Sending attachments to the LLM

Find a complete example of defining and running a GenAI task that processes attachments in Processing attachments: Studio.

To send documents to the LLM along with their attachments using the API, define and run your GenAI task just as you would without attachments, with the following differences:

  • When defining the connection string to the LLM, make sure the AI model you're utilizing is capable of processing the files attached to your documents.
    E.g., use OpenAI gpt-4.1-mini to process attached image files.
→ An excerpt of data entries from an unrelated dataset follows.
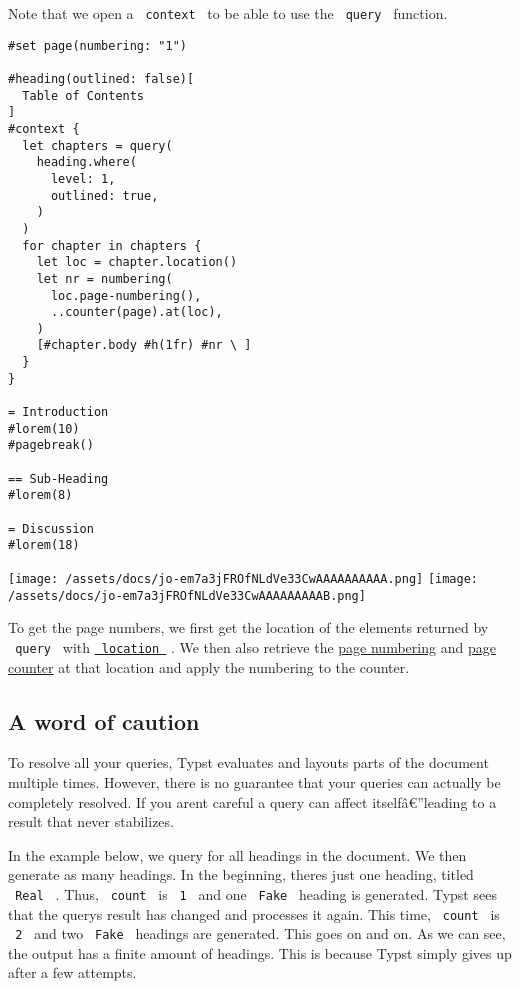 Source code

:Note that we open a \texttt{\ context\ } to be able to use the
\texttt{\ query\ } function.

\begin{verbatim}
#set page(numbering: "1")

#heading(outlined: false)[
  Table of Contents
]
#context {
  let chapters = query(
    heading.where(
      level: 1,
      outlined: true,
    )
  )
  for chapter in chapters {
    let loc = chapter.location()
    let nr = numbering(
      loc.page-numbering(),
      ..counter(page).at(loc),
    )
    [#chapter.body #h(1fr) #nr \ ]
  }
}

= Introduction
#lorem(10)
#pagebreak()

== Sub-Heading
#lorem(8)

= Discussion
#lorem(18)
\end{verbatim}

\texttt{[image: /assets/docs/jo-em7a3jFROfNLdVe33CwAAAAAAAAAA.png]}
\texttt{[image: /assets/docs/jo-em7a3jFROfNLdVe33CwAAAAAAAAAB.png]}

To get the page numbers, we first get the location of the elements
returned by \texttt{\ query\ } with
\href{/docs/reference/foundations/content/\#definitions-location}{\texttt{\ location\ }}
. We then also retrieve the
\href{/docs/reference/introspection/location/\#definitions-page-numbering}{page
numbering} and
\href{/docs/reference/introspection/counter/\#page-counter}{page
counter} at that location and apply the numbering to the counter.

\subsection{A word of caution}\label{caution}

To resolve all your queries, Typst evaluates and layouts parts of the
document multiple times. However, there is no guarantee that your
queries can actually be completely resolved. If you
aren\textquotesingle t careful a query can affect itselfâ€''leading to a
result that never stabilizes.

In the example below, we query for all headings in the document. We then
generate as many headings. In the beginning, there\textquotesingle s
just one heading, titled \texttt{\ Real\ } . Thus, \texttt{\ count\ } is
\texttt{\ 1\ } and one \texttt{\ Fake\ } heading is generated. Typst
sees that the query\textquotesingle s result has changed and processes
it again. This time, \texttt{\ count\ } is \texttt{\ 2\ } and two
\texttt{\ Fake\ } headings are generated. This goes on and on. As we can
see, the output has a finite amount of headings. This is because Typst
simply gives up after a few attempts.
  • When creating the context object that will be sent to the LLM, include document attachments by specifying them in the context generation script. The LLM will receive and process the attachments along with the main document content.

    • Use the with<FileType> method of the ai.genContext object to include document attachments.

    • Replace <FileType> with the type of the attachment you want to include:
      withText - for plain text files
      withPng - for PNG image files
      withJpeg - for JPEG image files
      withWebp - for WEBP image files
      withGif - for GIF image files
      withPdf - for PDF files

    • Pass with<FileType> the attached file using loadAttachment with the file name as an argument.
      E.g., to include a PNG attachment named electric-circuit.png, use:

      ai.genContext({ ToyName: this.Name, ToyId: id(this) })
      .withPng(loadAttachment(`electric-circuit.png`));
  • When defining the task Prompt and JSON schema, make sure to include in the prompt instructions for how the LLM should handle the attachments, and set in the schema fields for any information you expect the LLM to return related to the attachments.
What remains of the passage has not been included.